Andersen uses fine art to attract clients

More evidence that the worlds of business and art are increasingly intertwined comes from a recent US art exhibition

More evidence that the worlds of business and art are increasingly intertwined comes from a recent US art exhibition. In golden hues, Vincent Van Gogh painted French farmers in 1888 gathering their wheat for a landscape he called The Harvest. Now, it's Andersen Consulting that hopes to do the reaping.

The $8 billion (€7.06 billion) global management and consulting firm was the sole corporate sponsor of the National Gallery of Art's popular three-month-long show, "Van Gogh's Van Goghs: Masterpieces from the Van Gogh Museum, Amsterdam," a fact tastefully noted on walls at the gallery and in publications connected with the exhibition.

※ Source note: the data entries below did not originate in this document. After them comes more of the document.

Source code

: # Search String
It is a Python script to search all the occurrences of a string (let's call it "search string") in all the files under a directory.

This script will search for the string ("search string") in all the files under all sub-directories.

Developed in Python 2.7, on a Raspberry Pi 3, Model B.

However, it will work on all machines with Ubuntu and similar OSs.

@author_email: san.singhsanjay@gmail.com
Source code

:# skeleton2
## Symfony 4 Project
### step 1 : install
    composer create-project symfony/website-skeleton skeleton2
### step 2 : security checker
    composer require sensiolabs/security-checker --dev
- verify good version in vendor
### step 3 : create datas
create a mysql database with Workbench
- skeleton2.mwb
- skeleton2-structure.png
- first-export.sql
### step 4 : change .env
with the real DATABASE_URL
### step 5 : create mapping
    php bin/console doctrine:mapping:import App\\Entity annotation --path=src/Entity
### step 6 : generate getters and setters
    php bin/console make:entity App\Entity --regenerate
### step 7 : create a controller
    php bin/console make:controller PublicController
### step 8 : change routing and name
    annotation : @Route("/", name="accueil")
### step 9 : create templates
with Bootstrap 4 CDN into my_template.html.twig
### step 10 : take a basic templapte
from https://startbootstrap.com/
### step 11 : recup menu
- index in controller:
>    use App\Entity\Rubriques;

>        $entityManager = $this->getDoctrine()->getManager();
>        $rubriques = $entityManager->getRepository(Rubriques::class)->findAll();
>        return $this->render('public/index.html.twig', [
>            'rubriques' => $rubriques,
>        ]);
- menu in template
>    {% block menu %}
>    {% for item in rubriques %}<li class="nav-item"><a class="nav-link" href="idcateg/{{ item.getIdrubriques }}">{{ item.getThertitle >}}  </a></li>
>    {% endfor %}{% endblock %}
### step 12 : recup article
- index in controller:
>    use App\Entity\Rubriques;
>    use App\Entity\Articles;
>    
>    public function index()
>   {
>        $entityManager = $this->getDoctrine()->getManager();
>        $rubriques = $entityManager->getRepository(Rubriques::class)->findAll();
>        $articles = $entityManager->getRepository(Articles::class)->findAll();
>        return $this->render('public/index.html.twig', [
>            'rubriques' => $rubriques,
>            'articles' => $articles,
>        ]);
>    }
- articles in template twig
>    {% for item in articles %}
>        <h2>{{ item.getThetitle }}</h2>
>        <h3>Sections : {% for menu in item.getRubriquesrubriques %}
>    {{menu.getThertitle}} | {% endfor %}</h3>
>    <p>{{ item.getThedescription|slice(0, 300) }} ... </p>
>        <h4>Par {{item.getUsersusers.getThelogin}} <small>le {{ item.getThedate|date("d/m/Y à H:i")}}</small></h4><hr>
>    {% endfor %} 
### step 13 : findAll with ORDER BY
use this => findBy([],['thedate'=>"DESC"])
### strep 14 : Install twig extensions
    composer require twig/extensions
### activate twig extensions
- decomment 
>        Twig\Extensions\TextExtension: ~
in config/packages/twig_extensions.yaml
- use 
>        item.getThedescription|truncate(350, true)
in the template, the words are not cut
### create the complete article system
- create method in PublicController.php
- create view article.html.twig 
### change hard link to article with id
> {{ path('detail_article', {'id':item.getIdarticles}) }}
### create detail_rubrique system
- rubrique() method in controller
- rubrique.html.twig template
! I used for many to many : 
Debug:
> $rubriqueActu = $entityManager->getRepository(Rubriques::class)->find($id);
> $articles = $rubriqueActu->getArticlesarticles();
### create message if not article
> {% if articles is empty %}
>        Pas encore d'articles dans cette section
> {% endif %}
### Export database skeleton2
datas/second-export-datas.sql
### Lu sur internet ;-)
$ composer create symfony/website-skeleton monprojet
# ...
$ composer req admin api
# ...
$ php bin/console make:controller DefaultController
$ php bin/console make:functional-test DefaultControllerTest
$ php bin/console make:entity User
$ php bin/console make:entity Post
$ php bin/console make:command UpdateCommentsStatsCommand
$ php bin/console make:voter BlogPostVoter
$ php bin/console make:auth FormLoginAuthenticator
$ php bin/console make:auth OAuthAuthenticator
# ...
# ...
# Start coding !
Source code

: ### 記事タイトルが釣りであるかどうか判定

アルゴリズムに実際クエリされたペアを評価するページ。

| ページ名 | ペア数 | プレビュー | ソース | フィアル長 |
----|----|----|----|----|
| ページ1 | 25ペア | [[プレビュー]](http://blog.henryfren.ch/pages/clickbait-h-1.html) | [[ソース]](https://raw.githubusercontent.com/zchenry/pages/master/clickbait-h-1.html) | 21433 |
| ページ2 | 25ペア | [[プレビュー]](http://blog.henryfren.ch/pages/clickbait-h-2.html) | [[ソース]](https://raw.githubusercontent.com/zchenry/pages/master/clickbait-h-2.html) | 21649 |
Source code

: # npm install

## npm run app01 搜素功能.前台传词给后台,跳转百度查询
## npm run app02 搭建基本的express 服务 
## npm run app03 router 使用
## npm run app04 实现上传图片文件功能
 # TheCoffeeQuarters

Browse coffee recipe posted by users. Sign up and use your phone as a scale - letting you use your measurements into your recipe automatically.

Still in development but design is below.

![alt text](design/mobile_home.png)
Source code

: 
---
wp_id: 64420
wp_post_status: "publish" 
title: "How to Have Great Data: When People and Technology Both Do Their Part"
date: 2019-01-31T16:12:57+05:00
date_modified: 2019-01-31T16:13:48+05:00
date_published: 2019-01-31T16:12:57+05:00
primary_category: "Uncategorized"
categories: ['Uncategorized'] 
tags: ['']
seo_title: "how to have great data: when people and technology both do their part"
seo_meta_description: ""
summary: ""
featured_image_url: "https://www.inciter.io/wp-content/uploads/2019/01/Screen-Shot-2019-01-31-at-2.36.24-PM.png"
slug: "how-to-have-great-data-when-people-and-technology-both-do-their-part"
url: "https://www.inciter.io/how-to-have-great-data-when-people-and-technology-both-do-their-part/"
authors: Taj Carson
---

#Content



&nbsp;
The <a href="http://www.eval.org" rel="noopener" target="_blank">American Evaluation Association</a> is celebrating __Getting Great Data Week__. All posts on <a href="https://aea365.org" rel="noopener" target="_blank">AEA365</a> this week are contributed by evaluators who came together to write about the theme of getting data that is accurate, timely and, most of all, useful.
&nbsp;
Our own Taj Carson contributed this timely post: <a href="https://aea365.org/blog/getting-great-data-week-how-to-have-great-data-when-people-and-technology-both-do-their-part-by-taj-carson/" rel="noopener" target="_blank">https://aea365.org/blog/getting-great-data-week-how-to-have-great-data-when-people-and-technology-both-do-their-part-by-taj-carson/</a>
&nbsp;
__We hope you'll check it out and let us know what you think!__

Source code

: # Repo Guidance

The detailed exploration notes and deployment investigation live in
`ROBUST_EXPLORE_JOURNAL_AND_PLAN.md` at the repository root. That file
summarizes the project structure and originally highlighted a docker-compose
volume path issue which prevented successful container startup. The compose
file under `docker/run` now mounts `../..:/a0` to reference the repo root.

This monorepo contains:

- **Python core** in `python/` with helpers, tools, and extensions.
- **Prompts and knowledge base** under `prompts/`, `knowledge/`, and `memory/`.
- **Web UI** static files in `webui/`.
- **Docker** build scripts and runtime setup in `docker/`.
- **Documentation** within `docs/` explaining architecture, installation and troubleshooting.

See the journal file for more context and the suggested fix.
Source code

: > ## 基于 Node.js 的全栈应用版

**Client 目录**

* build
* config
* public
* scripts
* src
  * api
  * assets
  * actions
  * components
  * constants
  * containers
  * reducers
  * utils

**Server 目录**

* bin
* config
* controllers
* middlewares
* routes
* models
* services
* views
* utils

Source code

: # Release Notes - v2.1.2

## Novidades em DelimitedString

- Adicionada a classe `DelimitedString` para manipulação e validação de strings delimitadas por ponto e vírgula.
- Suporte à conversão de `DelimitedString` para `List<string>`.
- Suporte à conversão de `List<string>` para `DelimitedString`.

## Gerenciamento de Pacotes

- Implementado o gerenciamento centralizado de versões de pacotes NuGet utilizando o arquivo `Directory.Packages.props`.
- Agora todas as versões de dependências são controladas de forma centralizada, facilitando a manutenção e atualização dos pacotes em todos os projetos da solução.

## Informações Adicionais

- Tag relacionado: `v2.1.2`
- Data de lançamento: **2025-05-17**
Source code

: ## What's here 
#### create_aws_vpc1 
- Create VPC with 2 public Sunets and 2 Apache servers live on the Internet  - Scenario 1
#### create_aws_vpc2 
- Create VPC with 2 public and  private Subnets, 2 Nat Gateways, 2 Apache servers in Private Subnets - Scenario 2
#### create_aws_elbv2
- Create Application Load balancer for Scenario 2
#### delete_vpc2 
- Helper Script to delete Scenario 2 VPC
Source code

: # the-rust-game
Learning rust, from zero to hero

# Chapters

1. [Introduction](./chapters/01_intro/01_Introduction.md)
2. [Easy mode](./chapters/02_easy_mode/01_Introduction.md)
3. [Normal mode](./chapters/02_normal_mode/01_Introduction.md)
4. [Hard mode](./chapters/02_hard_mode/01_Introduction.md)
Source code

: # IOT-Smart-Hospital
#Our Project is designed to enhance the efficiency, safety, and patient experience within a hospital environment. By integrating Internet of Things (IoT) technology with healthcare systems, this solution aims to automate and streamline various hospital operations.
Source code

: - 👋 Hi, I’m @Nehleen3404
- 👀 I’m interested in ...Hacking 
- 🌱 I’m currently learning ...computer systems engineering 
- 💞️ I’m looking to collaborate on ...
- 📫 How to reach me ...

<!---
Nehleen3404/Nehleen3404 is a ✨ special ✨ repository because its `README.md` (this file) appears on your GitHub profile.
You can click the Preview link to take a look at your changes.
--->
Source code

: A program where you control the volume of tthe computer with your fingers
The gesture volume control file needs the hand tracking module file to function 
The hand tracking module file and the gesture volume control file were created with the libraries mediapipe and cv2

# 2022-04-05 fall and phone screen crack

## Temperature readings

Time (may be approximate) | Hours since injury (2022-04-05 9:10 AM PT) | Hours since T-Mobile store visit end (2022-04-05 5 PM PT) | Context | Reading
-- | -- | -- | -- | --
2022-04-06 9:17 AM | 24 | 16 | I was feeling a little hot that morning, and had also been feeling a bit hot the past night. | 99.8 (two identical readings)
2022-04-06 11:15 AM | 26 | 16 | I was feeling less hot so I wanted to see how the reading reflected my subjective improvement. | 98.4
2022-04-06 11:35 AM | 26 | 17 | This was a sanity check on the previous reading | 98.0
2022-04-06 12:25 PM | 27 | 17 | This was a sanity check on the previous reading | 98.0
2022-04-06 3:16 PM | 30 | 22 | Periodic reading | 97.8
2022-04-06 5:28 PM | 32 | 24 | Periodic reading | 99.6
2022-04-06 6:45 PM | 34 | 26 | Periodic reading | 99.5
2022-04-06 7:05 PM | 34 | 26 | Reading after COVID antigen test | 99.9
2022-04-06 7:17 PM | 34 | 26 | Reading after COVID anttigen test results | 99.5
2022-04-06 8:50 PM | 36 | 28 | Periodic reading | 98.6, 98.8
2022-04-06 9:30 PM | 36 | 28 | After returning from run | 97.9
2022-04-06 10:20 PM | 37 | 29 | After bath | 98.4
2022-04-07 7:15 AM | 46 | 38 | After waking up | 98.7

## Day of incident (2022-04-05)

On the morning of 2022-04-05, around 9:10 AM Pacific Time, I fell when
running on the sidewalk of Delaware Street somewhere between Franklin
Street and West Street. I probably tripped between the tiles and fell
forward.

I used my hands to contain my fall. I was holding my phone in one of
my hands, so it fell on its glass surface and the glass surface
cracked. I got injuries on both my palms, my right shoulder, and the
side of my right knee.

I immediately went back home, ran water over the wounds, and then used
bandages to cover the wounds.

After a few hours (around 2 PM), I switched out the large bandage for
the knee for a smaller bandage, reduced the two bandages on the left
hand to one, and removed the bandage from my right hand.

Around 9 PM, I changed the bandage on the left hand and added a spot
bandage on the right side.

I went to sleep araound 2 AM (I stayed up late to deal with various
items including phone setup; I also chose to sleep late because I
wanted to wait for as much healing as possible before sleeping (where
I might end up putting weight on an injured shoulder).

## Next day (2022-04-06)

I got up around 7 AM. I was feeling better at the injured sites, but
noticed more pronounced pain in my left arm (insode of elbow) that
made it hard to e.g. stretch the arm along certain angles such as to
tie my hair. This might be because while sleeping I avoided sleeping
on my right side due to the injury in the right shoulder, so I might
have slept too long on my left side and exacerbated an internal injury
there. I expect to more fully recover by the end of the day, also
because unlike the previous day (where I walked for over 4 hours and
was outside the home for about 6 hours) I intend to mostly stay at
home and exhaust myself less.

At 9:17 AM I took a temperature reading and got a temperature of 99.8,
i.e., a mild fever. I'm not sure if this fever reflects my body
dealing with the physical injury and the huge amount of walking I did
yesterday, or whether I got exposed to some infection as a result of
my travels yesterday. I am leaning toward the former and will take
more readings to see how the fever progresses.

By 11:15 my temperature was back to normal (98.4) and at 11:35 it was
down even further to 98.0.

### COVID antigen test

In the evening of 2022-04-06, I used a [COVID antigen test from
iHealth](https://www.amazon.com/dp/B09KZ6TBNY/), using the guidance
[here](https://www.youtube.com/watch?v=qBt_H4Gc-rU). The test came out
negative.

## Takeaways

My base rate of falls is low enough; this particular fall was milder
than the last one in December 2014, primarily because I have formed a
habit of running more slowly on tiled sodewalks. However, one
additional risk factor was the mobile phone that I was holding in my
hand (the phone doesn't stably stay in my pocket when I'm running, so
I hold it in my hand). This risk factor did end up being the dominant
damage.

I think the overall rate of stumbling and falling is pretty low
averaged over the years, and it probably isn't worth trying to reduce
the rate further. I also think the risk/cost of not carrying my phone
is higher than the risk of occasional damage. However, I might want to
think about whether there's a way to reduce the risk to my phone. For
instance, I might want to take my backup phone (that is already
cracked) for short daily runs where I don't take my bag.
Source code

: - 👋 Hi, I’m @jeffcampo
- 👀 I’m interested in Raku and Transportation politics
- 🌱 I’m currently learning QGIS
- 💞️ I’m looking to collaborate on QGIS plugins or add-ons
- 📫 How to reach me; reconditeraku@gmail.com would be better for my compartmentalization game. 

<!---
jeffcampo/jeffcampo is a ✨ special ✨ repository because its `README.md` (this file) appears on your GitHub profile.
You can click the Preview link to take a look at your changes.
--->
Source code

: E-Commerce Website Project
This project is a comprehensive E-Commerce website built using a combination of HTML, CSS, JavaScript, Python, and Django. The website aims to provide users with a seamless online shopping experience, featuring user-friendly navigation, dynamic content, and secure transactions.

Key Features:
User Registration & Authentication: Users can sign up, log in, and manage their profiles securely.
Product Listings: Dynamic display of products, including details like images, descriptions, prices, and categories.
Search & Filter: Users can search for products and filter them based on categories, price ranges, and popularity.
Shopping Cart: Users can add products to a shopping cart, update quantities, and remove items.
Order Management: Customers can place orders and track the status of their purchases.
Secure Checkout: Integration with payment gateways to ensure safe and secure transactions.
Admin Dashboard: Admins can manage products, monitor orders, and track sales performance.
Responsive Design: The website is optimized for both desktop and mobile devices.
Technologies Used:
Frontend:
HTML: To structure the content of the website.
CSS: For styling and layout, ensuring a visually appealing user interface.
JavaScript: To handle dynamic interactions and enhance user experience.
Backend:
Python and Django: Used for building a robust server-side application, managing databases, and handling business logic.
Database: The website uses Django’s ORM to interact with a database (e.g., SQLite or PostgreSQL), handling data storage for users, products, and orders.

But for Andersen, the sought-after pay-off was not the occasional mention in a review of the show, which ended earlier this month, or even in whatever goodwill it might have engendered with 480,496 art enthusiasts who viewed the 72 paintings by the Dutch master.

The consulting organisation's goal in paying somewhat more than $1 million to put its name on the show was burnishing its image with the 1,096 corporate chieftains it invited to a half-dozen black-tie dinners and exhibition previews. They are the same Fortune 100 company executives who decide whether to pay millions of dollars to hire a consultant such as Andersen.